== Exercise requirements ==
Please repeat the lines below exactly. Begin with the line containing "of the SVD computation." and go on through the line containing "Question: $A$ or".

== Material provided ==

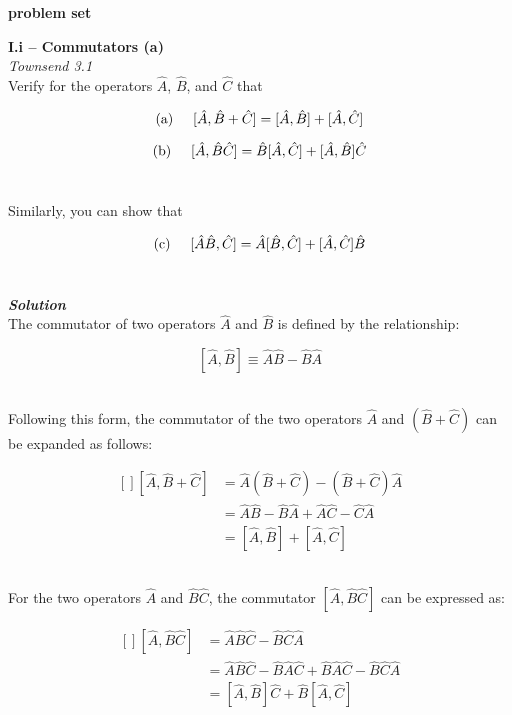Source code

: \documentclass[9pt]{extarticle}
\newcommand{\bfit}[1]{\textbf{\textit{#1}}}
\begin{document}
\setlength{\parindent}{0pt}

{\huge \bf problem set} 

\noindent \hrulefill

\begin{multicols*}{2}

{\bf \LARGE I.i -- Commutators (a)} \\

{\it Townsend 3.1} \\ 
Verify for the operators $\hat A$, $\hat B$, and $\hat C$ that

$$(\text a) \hspace{0.5cm} [\hat A, \hat B + \hat C] = [\hat A, \hat B] + [\hat A, \hat C]$$

$$(\text b) \hspace{0.5cm} [\hat A, \hat B \hat C] = \hat B[\hat A, \hat C] + [\hat A, \hat B] \hat C$$ \ 

Similarly, you can show that

$$(\text c) \hspace{0.5cm} [\hat A \hat B, \hat C] = \hat A[\hat B, \hat C] + [\hat A, \hat C] \hat B$$ \ 

{\bfit{Solution}} \\ 
The commutator of two operators $\hat A$ and $\hat B$ is defined by the relationship:

$$[\hat A, \hat B] \equiv \hat A \hat B - \hat B \hat A$$ \ 

Following this form, the commutator of the two operators $\hat A$ and $(\hat B + \hat C)$ can be expanded as follows:

$$
\begin{aligned}[]
	[ \hat A, \hat B + \hat C] &= \hat A (\hat B + \hat C) - (\hat B + \hat C) \hat A \\ 
	&= \hat A \hat B - \hat B \hat A + \hat A \hat C - \hat C \hat A \\ 
	&= [\hat A, \hat B] + [\hat A, \hat C]
\end{aligned}
$$ \ 

For the two operators $\hat A$ and $\hat B \hat C$, the commutator $[\hat A, \hat B \hat C]$ can be expressed as:

$$
\begin{aligned}[]
	[\hat A , \hat B \hat C] &= \hat A \hat B \hat C - \hat B \hat C \hat A \\
	&= \hat A \hat B \hat C - \hat B \hat A \hat C + \hat B \hat A \hat C - \hat B \hat C \hat A \\
	&= [\hat A, \hat B] \hat C + \hat B [\hat A, \hat C] 
\end{aligned}	
$$ \ 


\end{multicols*}
\end{document}
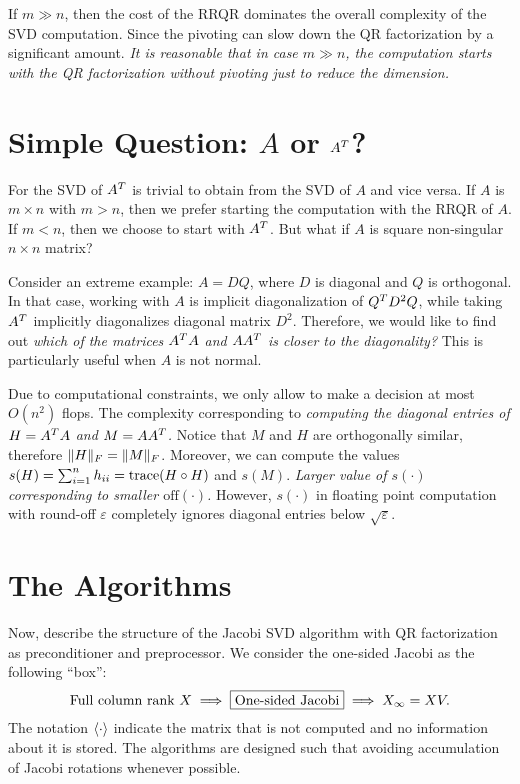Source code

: \documentclass{article}
\begin{document}
\begin{remark}
  If $m \gg n$, then the cost of the RRQR dominates the overall complexity
  of the SVD computation. Since the pivoting can slow down the QR
  factorization by a significant amount. \emph{It is reasonable that in
    case $m\gg n$, the computation starts with the QR factorization without
  pivoting just to reduce the dimension.}
\end{remark}

\section{Simple Question: $A$ or $A^{T}$?}
For the SVD of $A^{T}$ is trivial to obtain from the SVD of $A$ and vice
versa. If $A$ is $m\times n$ with $m > n$, then we prefer starting the
computation with the RRQR of $A$. If $m < n$, then we choose to start with
$A^{T}$. But what if $A$ is square non-singular $n\times n$ matrix? 

Consider an extreme example: $A = DQ$, where $D$ is diagonal and $Q$ is
orthogonal. In that case, working with $A$ is implicit diagonalization of
$Q^{T} D^2Q$, while taking $A^{T}$ implicitly diagonalizes diagonal matrix
$D^2$. Therefore, we would like to find out \emph{which of the matrices
  $A^{T} A$ and $AA^{T}$ is closer to the diagonality?} This is particularly
useful when $A$ is not normal.

Due to computational constraints, we only allow to make a decision at most
$O(n^2)$ flops. The complexity corresponding to \emph{computing the
  diagonal entries of $H = A^{T} A$ and $M = AA^{T}$.} Notice that $M$ and
$H$ are orthogonally similar, therefore $\|{H}\|_F = \|{M}\|_F$. Moreover,
we can compute the values $s(H) = \sum_{i=1}^nh_{ii} = \operatorname{trace}(H\circ H)$ and
$s(M)$. \emph{Larger value of $s(\cdot)$ corresponding to smaller
  $\mathrm{off}(\cdot)$.} 
However, $s(\cdot)$ in floating point computation with round-off
$\varepsilon$ completely ignores diagonal entries below
$\sqrt{\varepsilon}$.

\section{The Algorithms}
Now, describe the structure of the Jacobi SVD algorithm with QR
factorization as preconditioner and preprocessor. We consider the one-sided
Jacobi as the following ``box'':
\begin{equation}\notag
  \text{Full column rank $X$} \implies \boxed{\text{One-sided Jacobi}}
  \implies X_{\infty} = XV.
\end{equation}
The notation $\langle\cdot\rangle$ indicate the matrix that is not computed and
no information about it is stored. The algorithms are designed such that
avoiding accumulation of Jacobi rotations whenever possible.
\end{document}
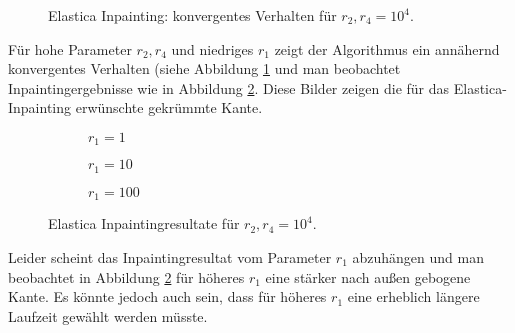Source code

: \documentclass{mythesis}
\begin{document}
\begin{figure}[ht]
    \centering
    \caption{Elastica Inpainting: konvergentes Verhalten für $r_2, r_4 = 10^4$.}
    \label{fig:num_eeparam_conv}
\end{figure}

Für hohe Parameter $r_2, r_4$ und niedriges $r_1$ zeigt der Algorithmus ein annähernd konvergentes Verhalten (siehe Abbildung \ref{fig:num_eeparam_conv} und man beobachtet Inpaintingergebnisse wie in Abbildung \ref{fig:num_eeparam_png}.
Diese Bilder zeigen die für das Elastica-Inpainting erwünschte gekrümmte Kante.

\begin{figure}[ht]
    \centering
    \begin{subfigure}{0.25\textwidth}
	\centering
	\caption{$r_1 = 1$}
    \end{subfigure}%
    \begin{subfigure}{0.25\textwidth}
	\centering
	\caption{$r_1 = 10$}
    \end{subfigure}%
    \begin{subfigure}{0.25\textwidth}
	\centering
	\caption{$r_1 = 100$}
    \end{subfigure}%
    \caption{Elastica Inpaintingresultate für $r_2, r_4 = 10^4$.}
    \label{fig:num_eeparam_png}
\end{figure}

Leider scheint das Inpaintingresultat vom Parameter $r_1$ abzuhängen und man beobachtet in Abbildung \ref{fig:num_eeparam_png} für höheres $r_1$ eine stärker nach außen gebogene Kante.
Es könnte jedoch auch sein, dass für höheres $r_1$ eine erheblich längere Laufzeit gewählt werden müsste.
\end{document}
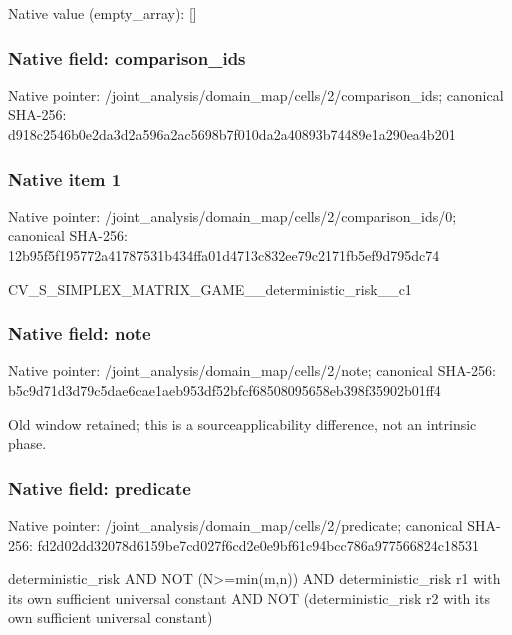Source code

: \documentclass[10pt,a4paper]{article}
\begin{document}
Native value (empty\_array): []



\subsubsection{Native field: comparison\_ids}


Native pointer: /joint\_analysis/domain\_m\allowbreak{}ap/cells/2/comparison\_id\allowbreak{}s; canonical SHA-256: d918c2546b0e2da3d2a596a2\allowbreak{}ac5698b7f010da2a40893b74\allowbreak{}489e1a290ea4b201



\subsubsection{Native item 1}


Native pointer: /joint\_analysis/domain\_m\allowbreak{}ap/cells/2/comparison\_id\allowbreak{}s/0; canonical SHA-256: 12b95f5f195772a41787531b\allowbreak{}434ffa01d4713c832ee79c21\allowbreak{}71fb5ef9d795dc74


CV\_S\_SIMPLEX\_MATRIX\_GAME\allowbreak{}\_\_deterministic\_risk\_\_c1


\subsubsection{Native field: note}


Native pointer: /joint\_analysis/domain\_map/cells/2/note; canonical SHA-256: b5c9d71d3d79c5dae6cae1ae\allowbreak{}b953df52bfcf68508095658e\allowbreak{}b398f35902b01ff4


Old window retained; this is a sourceapplicability difference, not an intrinsic phase.


\subsubsection{Native field: predicate}


Native pointer: /joint\_analysis/domain\_m\allowbreak{}ap/cells/2/predicate; canonical SHA-256: fd2d02dd32078d6159be7cd0\allowbreak{}27f6cd2e0e9bf61c94bcc786\allowbreak{}a977566824c18531


deterministic\_risk AND NOT (N>=min(m,n)) AND deterministic\_risk r1 with its own sufficient universal constant AND NOT (deterministic\_risk r2 with its own sufficient universal constant)
\end{document}

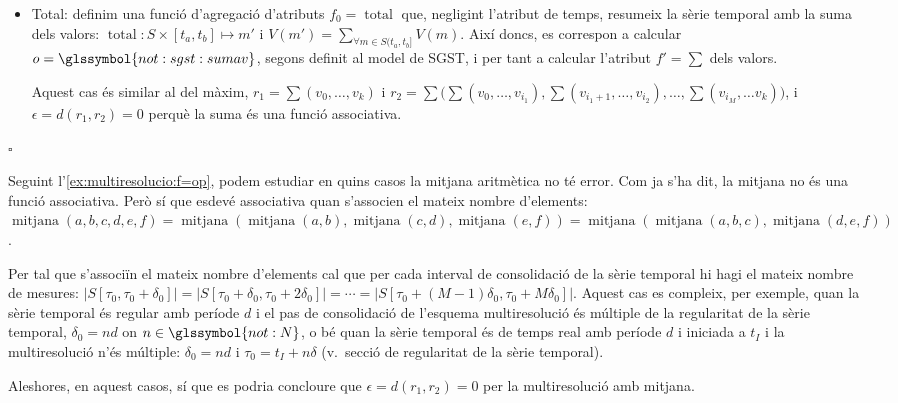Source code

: \begin{example}
\begin{itemize}
  \item Total: definim una funció d'agregació d'atributs
    $f_0=\operatorname{total}$ que, negligint l'atribut de temps,
    resumeix la sèrie temporal amb la suma dels valors:
    $\operatorname{total}: S \times [t_a,t_b] \mapsto m'$ i $V(m') =
    \sum\limits_{\forall m\in S(t_a,t_b]} V(m)$. Així doncs, es
    correspon a calcular $o=\glssymbol{not:sgst:sumav}$, segons
    definit al model de \gls{SGST}, i per tant a calcular l'atribut
    $f'=\sum$ dels valors.

    Aquest cas és similar al del màxim, $r_1=\sum(v_0,\dotsc, v_k)$ i
    $r_2=\sum\big( \sum(v_0,\dotsc,v_{i_1}),
    \sum(v_{i_1+1},\dotsc,v_{i_2}), \dotsc, \sum(v_{i_M}, \dotsc v_k)
    \big)$, i $\epsilon=d(r_1,r_2)=0$ perquè la suma és una funció
    associativa.
    



  \end{itemize}

$\square$
\end{example}






\begin{example}
  Seguint l'\autoref{ex:multiresolucio:f=op}, podem estudiar en quins
  casos la mitjana aritmètica no té error. Com ja s'ha dit, la mitjana
  no és una funció associativa. Però sí que esdevé associativa quan
  s'associen el mateix nombre d'elements:
  $\operatorname{mitjana}(a,b,c,d,e,f) = \operatorname{mitjana}(
  \operatorname{mitjana}(a,b), \operatorname{mitjana}(c,d),
  \operatorname{mitjana}(e,f)) = \operatorname{mitjana}(
  \operatorname{mitjana}(a,b,c), \operatorname{mitjana}(d,e,f))$.

  Per tal que s'associïn el mateix nombre d'elements cal que per cada
  interval de consolidació de la sèrie temporal hi hagi el mateix
  nombre de mesures:
  $|S[\tau_0,\tau_0+\delta_0]|=|S[\tau_0+\delta_0,\tau_0+2\delta_0]|=\dotsb
  = |S[\tau_0+(M-1)\delta_0,\tau_0+M\delta_0]|$.  Aquest cas es
  compleix, per exemple, quan la sèrie temporal és regular amb període
  $d$ i el pas de consolidació de l'esquema multiresolució és múltiple
  de la regularitat de la sèrie temporal, $\delta_0 = nd$ on
  $n\in\glssymbol{not:N}$, o bé quan la sèrie temporal és de temps
  real amb període $d$ i iniciada a $t_I$ i la multiresolució n'és
  múltiple: $\delta_0 = nd$ i $\tau_0 = t_I+n\delta$ (v.\ secció de
  regularitat de la sèrie temporal).

  Aleshores, en aquest casos, sí que es podria concloure que
  $\epsilon=d(r_1,r_2)=0$ per la multiresolució amb mitjana.
\end{example}






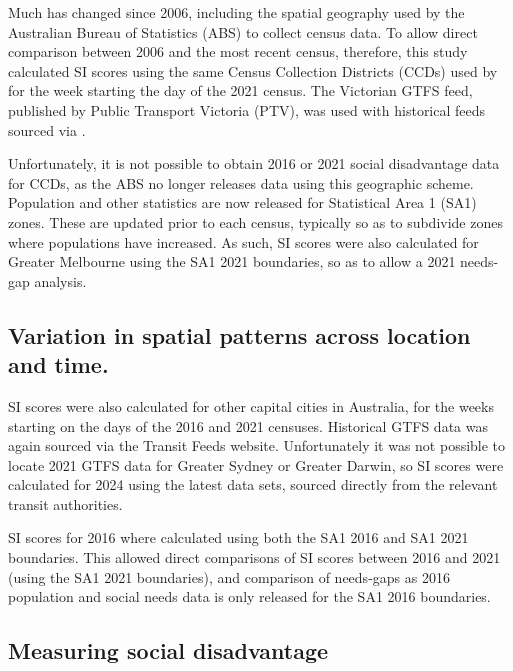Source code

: \documentclass[preprint, 3p,
authoryear]{elsarticle} %
\begin{document}
Much has changed since 2006, including the spatial geography used by the
Australian Bureau of Statistics (ABS) to collect census data. To allow
direct comparison between 2006 and the most recent census, therefore,
this study calculated SI scores using the same Census Collection
Districts (CCDs) used by \citet{currie2010identifying} for the week
starting the day of the 2021 census. The Victorian GTFS feed, published
by Public Transport Victoria (PTV), was used with historical feeds
sourced via \citet{transitfeeds_victoria:2023aa}.

Unfortunately, it is not possible to obtain 2016 or 2021 social
disadvantage data for CCDs, as the ABS no longer releases data using
this geographic scheme. Population and other statistics are now released
for Statistical Area 1 (SA1) zones. These are updated prior to each
census, typically so as to subdivide zones where populations have
increased. As such, SI scores were also calculated for Greater Melbourne
using the SA1 2021 boundaries, so as to allow a 2021 needs-gap analysis.

\subsection{Variation in spatial patterns across location and
time.}\label{variation-in-spatial-patterns-across-location-and-time.}

SI scores were also calculated for other capital cities in Australia,
for the weeks starting on the days of the 2016 and 2021 censuses.
Historical GTFS data was again sourced via the Transit Feeds website.
Unfortunately it was not possible to locate 2021 GTFS data for Greater
Sydney or Greater Darwin, so SI scores were calculated for 2024 using
the latest data sets, sourced directly from the relevant transit
authorities.

SI scores for 2016 where calculated using both the SA1 2016 and SA1 2021
boundaries. This allowed direct comparisons of SI scores between 2016
and 2021 (using the SA1 2021 boundaries), and comparison of needs-gaps
as 2016 population and social needs data is only released for the SA1
2016 boundaries.

\subsection{Measuring social
disadvantage}\label{measuring-social-disadvantage}
\end{document}
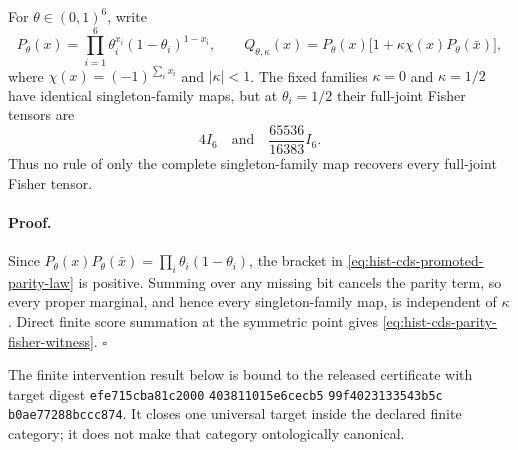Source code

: For \(\theta\in(0,1)^6\), write
\begin{equation}
P_\theta(x)=\prod_{i=1}^6\theta_i^{x_i}(1-\theta_i)^{1-x_i},
\qquad
Q_{\theta,\kappa}(x)
=P_\theta(x)\bigl[1+\kappa\chi(x)P_\theta(\bar x)\bigr],
\label{eq:hist-cds-promoted-parity-law}
\end{equation}
where \(\chi(x)=(-1)^{\sum_i x_i}\) and \(|\kappa|<1\).  The fixed
families \(\kappa=0\) and \(\kappa=1/2\) have identical singleton-family
maps, but at \(\theta_i=1/2\) their full-joint Fisher tensors are
\begin{equation}
4I_6
\quad\text{and}\quad
\frac{65536}{16383}I_6.
\label{eq:hist-cds-parity-fisher-witness}
\end{equation}
Thus no rule of only the complete singleton-family map recovers every
full-joint Fisher tensor.  

\paragraph{Proof.}
Since \(P_\theta(x)P_\theta(\bar x)=\prod_i\theta_i(1-\theta_i)\), the
bracket in \eqref{eq:hist-cds-promoted-parity-law} is positive.  Summing over
any missing bit cancels the parity term, so every proper marginal, and hence
every singleton-family map, is independent of \(\kappa\).  Direct finite
score summation at the symmetric point gives
\eqref{eq:hist-cds-parity-fisher-witness}.  \(\square\)

The finite intervention result below is bound to the released certificate
with target digest
\texttt{efe715cba81c2000}\allowbreak%
\texttt{403811015e6cecb5}\allowbreak%
\texttt{99f4023133543b5c}\allowbreak%
\texttt{b0ae77288bccc874}.
It closes one universal target inside the declared finite category; it does
not make that category ontologically canonical.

== Written reply ==
  of the SVD computation. Since the pivoting can slow down the QR
  factorization by a significant amount. \emph{It is reasonable that in
    case $m\gg n$, the computation starts with the QR factorization without
  pivoting just to reduce the dimension.}
\end{remark}

\section{Simple Question: $A$ or $A^{T}$?}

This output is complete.